Show every line of the data where the word "clase" can be found.

::::::

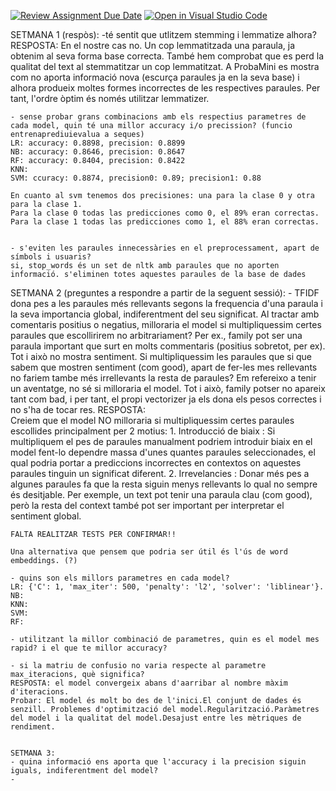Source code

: [![Review Assignment Due Date](https://classroom.github.com/assets/deadline-readme-button-22041afd0340ce965d47ae6ef1cefeee28c7c493a6346c4f15d667ab976d596c.svg)](https://classroom.github.com/a/USx538Ll)
[![Open in Visual Studio Code](https://classroom.github.com/assets/open-in-vscode-2e0aaae1b6195c2367325f4f02e2d04e9abb55f0b24a779b69b11b9e10269abc.svg)](https://classroom.github.com/online_ide?assignment_repo_id=17348992&assignment_repo_type=AssignmentRepo)

SETMANA 1 (respòs):
    -té sentit que utlitzem stemming i lemmatize alhora? 
    RESPOSTA: En el nostre cas no. 
    Un cop lemmatitzada una paraula, ja obtenim al seva forma base correcta. 
    També hem comprobat que es perd la qualitat del text al stemmatitzar un cop lemmatitzat. A ProbaMini es mostra com no aporta informació nova (escurça paraules ja en la seva base) i alhora produeix moltes formes incorrectes de les respectives paraules. 
    Per tant, l'ordre òptim és només utilitzar lemmatizer.


    - sense probar grans combinacions amb els respectius parametres de cada model, quin té una millor accuracy i/o precission? (funcio entrenaprediuievalua a seques)
    LR: accuracy: 0.8898, precision: 0.8899
    NB: accuracy: 0.8646, precision: 0.8647
    RF: accuracy: 0.8404, precision: 0.8422
    KNN:
    SVM: ccuracy: 0.8874, precision0: 0.89; precision1: 0.88

    En cuanto al svm tenemos dos precisiones: una para la clase 0 y otra para la clase 1.
    Para la clase 0 todas las predicciones como 0, el 89% eran correctas.
    Para la clase 1 todas las predicciones como 1, el 88% eran correctas.


    - s'eviten les paraules innecessàries en el preprocessament, apart de símbols i usuaris? 
    si, stop_words és un set de nltk amb paraules que no aporten informació. s'eliminen totes aquestes paraules de la base de dades



SETMANA 2 (preguntes a respondre a partir de la seguent sessió):
    - TFIDF dona pes a les paraules més rellevants segons la frequencia d'una paraula i la seva importancia global, indiferentment del seu significat. Al tractar amb comentaris positius o negatius, milloraria el model si multipliquessim certes paraules que escollirirem no arbitrariament? Per ex., family pot ser una paraula important que surt en molts commentaris (positius sobretot, per ex). Tot i això no mostra sentiment. Si multipliquessim les paraules que si que sabem que mostren sentiment (com good), apart de fer-les mes rellevants no fariem tambe més irrellevants la resta de paraules? Em refereixo a tenir un aventatge, no sé si milloraria el model. Tot i això, family potser no apareix tant com bad, i per tant, el propi vectorizer ja els dona els pesos correctes i no s'ha de tocar res. 
    RESPOSTA:   
    Creiem que el model NO milloraria si multipliquessim certes paraules escollides principalment per 2 motius:
    1. Introducció de biaix : Si multipliquem el pes de paraules manualment podriem introduir biaix en el model fent-lo dependre massa d'unes quantes paraules seleccionades, el qual podria portar a prediccions incorrectes en contextos on aquestes paraules tinguin un significat diferent.
    2. Irrevelancies : Donar més pes a algunes paraules fa que la resta siguin menys rellevants lo qual no sempre és desitjable.
    Per exemple, un text pot tenir una paraula clau (com good), però la resta del context també pot ser important per interpretar el sentiment global.

    FALTA REALITZAR TESTS PER CONFIRMAR!!

    Una alternativa que pensem que podria ser útil és l'ús de word embeddings. (?)

    - quins son els millors parametres en cada model?
    LR: {'C': 1, 'max_iter': 500, 'penalty': 'l2', 'solver': 'liblinear'}. 
    NB: 
    KNN: 
    SVM: 
    RF:

    - utilitzant la millor combinació de parametres, quin es el model mes rapid? i el que te millor accuracy?

    - si la matriu de confusio no varia respecte al parametre max_iteracions, què significa?
    RESPOSTA: el model convergeix abans d'aarribar al nombre màxim d'iteracions. 
    Probar: El model és molt bo des de l'inici.El conjunt de dades és senzill. Problemes d'optimització del model.Regularització.Paràmetres del model i la qualitat del model.Desajust entre les mètriques de rendiment.

    
    SETMANA 3:
    - quina informació ens aporta que l'accuracy i la precision siguin iguals, indiferentment del model?
    -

::::::

Solution to the problem:
    En cuanto al svm tenemos dos precisiones: una para la clase 0 y otra para la clase 1.
    Para la clase 0 todas las predicciones como 0, el 89% eran correctas.
    Para la clase 1 todas las predicciones como 1, el 88% eran correctas.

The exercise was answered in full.